Each line of the data that mentions the string "Ctrl" needs to be identified and copied.

++++++++++++++++++++

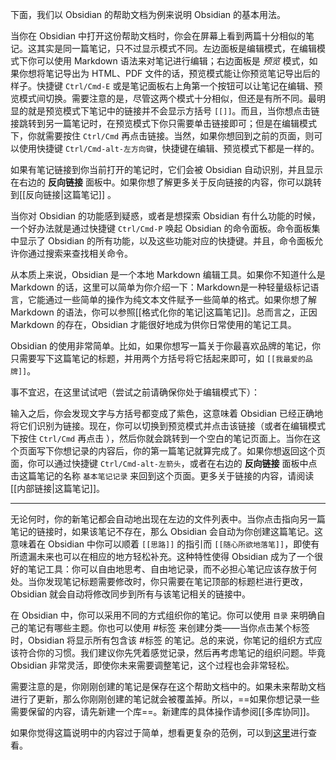下面，我们以 Obsidian 的帮助文档为例来说明 Obsidian 的基本用法。

当你在 Obsidian 中打开这份帮助文档时，你会在屏幕上看到两篇十分相似的笔记。这其实是同一篇笔记，只不过显示模式不同。左边面板是编辑模式，在编辑模式下你可以使用 Markdown 语法来对笔记进行编辑；右边面板是 _预览_ 模式，如果你想将笔记导出为 HTML、PDF 文件的话，预览模式能让你预览笔记导出后的样子。快捷键 `Ctrl/Cmd-E` 或是笔记面板右上角第一个按钮可以让笔记在编辑、预览模式间切换。需要注意的是，尽管这两个模式十分相似，但还是有所不同。最明显的就是预览模式下笔记中的链接并不会显示方括号 `[[]]`。而且，当你想点击链接跳转到另一篇笔记时，在预览模式下你只需要单击链接即可；但是在编辑模式下，你就需要按住 `Ctrl/Cmd` 再点击链接。当然，如果你想回到之前的页面，则可以使用快捷键 `Ctrl/Cmd-alt-左方向键`，快捷键在编辑、预览模式下都是一样的。

如果有笔记链接到你当前打开的笔记时，它们会被 Obsidian 自动识别，并且显示在右边的 **反向链接** 面板中。如果你想了解更多关于反向链接的内容，你可以跳转到[[反向链接|这篇笔记]] 。

当你对 Obsidian 的功能感到疑惑，或者是想探索 Obsidian 有什么功能的时候，一个好办法就是通过快捷键 `Ctrl/Cmd-P` 唤起 Obsidian 的命令面板。命令面板集中显示了 Obsidian 的所有功能，以及这些功能对应的快捷键。并且，命令面板允许你通过搜索来查找相关命令。

从本质上来说，Obsidian 是一个本地 Markdown 编辑工具。如果你不知道什么是 Markdown 的话，这里可以简单为你介绍一下：Markdown是一种轻量级标记语言，它能通过一些简单的操作为纯文本文件赋予一些简单的格式。如果你想了解 Markdown 的语法，你可以参照[[格式化你的笔记|这篇笔记]]。总而言之，正因 Markdown 的存在，Obsidian 才能很好地成为供你日常使用的笔记工具。

Obsidian 的使用非常简单。比如，如果你想写一篇关于你最喜欢品牌的笔记，你只需要写下这篇笔记的标题，并用两个方括号将它括起来即可，如 `[[我最爱的品牌]]`。

事不宜迟，在这里试试吧（尝试之前请确保你处于编辑模式下）：

输入之后，你会发现文字与方括号都变成了紫色，这意味着 Obsidian 已经正确地将它们识别为链接。现在，你可以切换到预览模式并点击该链接（或者在编辑模式下按住 `Ctrl/Cmd` 再点击 ），然后你就会跳转到一个空白的笔记页面上。当你在这个页面写下你想记录的内容后，你的第一篇笔记就算完成了。如果你想返回这个页面，你可以通过快捷键 `Ctrl/Cmd-alt-左箭头`，或者在右边的 **反向链接** 面板中点击这篇笔记的名称 `基本笔记记录` 来回到这个页面。更多关于链接的内容，请阅读[[内部链接|这篇笔记]]。

---

无论何时，你的新笔记都会自动地出现在左边的文件列表中。当你点击指向另一篇笔记的链接时，如果该笔记不存在，那么 Obsidian 会自动为你创建这篇笔记。这意味着在 Obsidian 中你可以顺着 `[[思路]]` 的指引而 `[[随心所欲地落笔]]`，即使有所遗漏未来也可以在相应的地方轻松补充。这种特性使得 Obsidian 成为了一个很好的笔记工具：你可以自由地思考、自由地记录，而不必担心笔记应该存放于何处。当你发现笔记标题需要修改时，你只需要在笔记顶部的标题栏进行更改，Obsidian 就会自动将修改同步到所有与该笔记相关的链接中。

在 Obsidian 中，你可以采用不同的方式组织你的笔记。你可以使用 `目录` 来明确自己的笔记有哪些主题。你也可以使用 #标签 来创建分类——当你点击某个标签时，Obsidian 将显示所有包含该 #标签 的笔记。总的来说，你笔记的组织方式应该符合你的习惯。我们建议你先凭着感觉记录，然后再考虑笔记的组织问题。毕竟 Obsidian 非常灵活，即使你未来需要调整笔记，这个过程也会非常轻松。

需要注意的是，你刚刚创建的笔记是保存在这个帮助文档中的。如果未来帮助文档进行了更新，那么你刚刚创建的笔记就会被覆盖掉。所以，==如果你想记录一些需要保留的内容，请先新建一个库==。新建库的具体操作请参阅[[多库协同]]。

如果你觉得这篇说明中的内容过于简单，想看更复杂的范例，可以到[这里](https://forum.obsidian.md/t/example-workflows-in-obsidian/1093)进行查看。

++++++++++++++++++++

**WRITTEN SOLUTION**.
当你在 Obsidian 中打开这份帮助文档时，你会在屏幕上看到两篇十分相似的笔记。这其实是同一篇笔记，只不过显示模式不同。左边面板是编辑模式，在编辑模式下你可以使用 Markdown 语法来对笔记进行编辑；右边面板是 _预览_ 模式，如果你想将笔记导出为 HTML、PDF 文件的话，预览模式能让你预览笔记导出后的样子。快捷键 `Ctrl/Cmd-E` 或是笔记面板右上角第一个按钮可以让笔记在编辑、预览模式间切换。需要注意的是，尽管这两个模式十分相似，但还是有所不同。最明显的就是预览模式下笔记中的链接并不会显示方括号 `[[]]`。而且，当你想点击链接跳转到另一篇笔记时，在预览模式下你只需要单击链接即可；但是在编辑模式下，你就需要按住 `Ctrl/Cmd` 再点击链接。当然，如果你想回到之前的页面，则可以使用快捷键 `Ctrl/Cmd-alt-左方向键`，快捷键在编辑、预览模式下都是一样的。
当你对 Obsidian 的功能感到疑惑，或者是想探索 Obsidian 有什么功能的时候，一个好办法就是通过快捷键 `Ctrl/Cmd-P` 唤起 Obsidian 的命令面板。命令面板集中显示了 Obsidian 的所有功能，以及这些功能对应的快捷键。并且，命令面板允许你通过搜索来查找相关命令。
输入之后，你会发现文字与方括号都变成了紫色，这意味着 Obsidian 已经正确地将它们识别为链接。现在，你可以切换到预览模式并点击该链接（或者在编辑模式下按住 `Ctrl/Cmd` 再点击 ），然后你就会跳转到一个空白的笔记页面上。当你在这个页面写下你想记录的内容后，你的第一篇笔记就算完成了。如果你想返回这个页面，你可以通过快捷键 `Ctrl/Cmd-alt-左箭头`，或者在右边的 **反向链接** 面板中点击这篇笔记的名称 `基本笔记记录` 来回到这个页面。更多关于链接的内容，请阅读[[内部链接|这篇笔记]]。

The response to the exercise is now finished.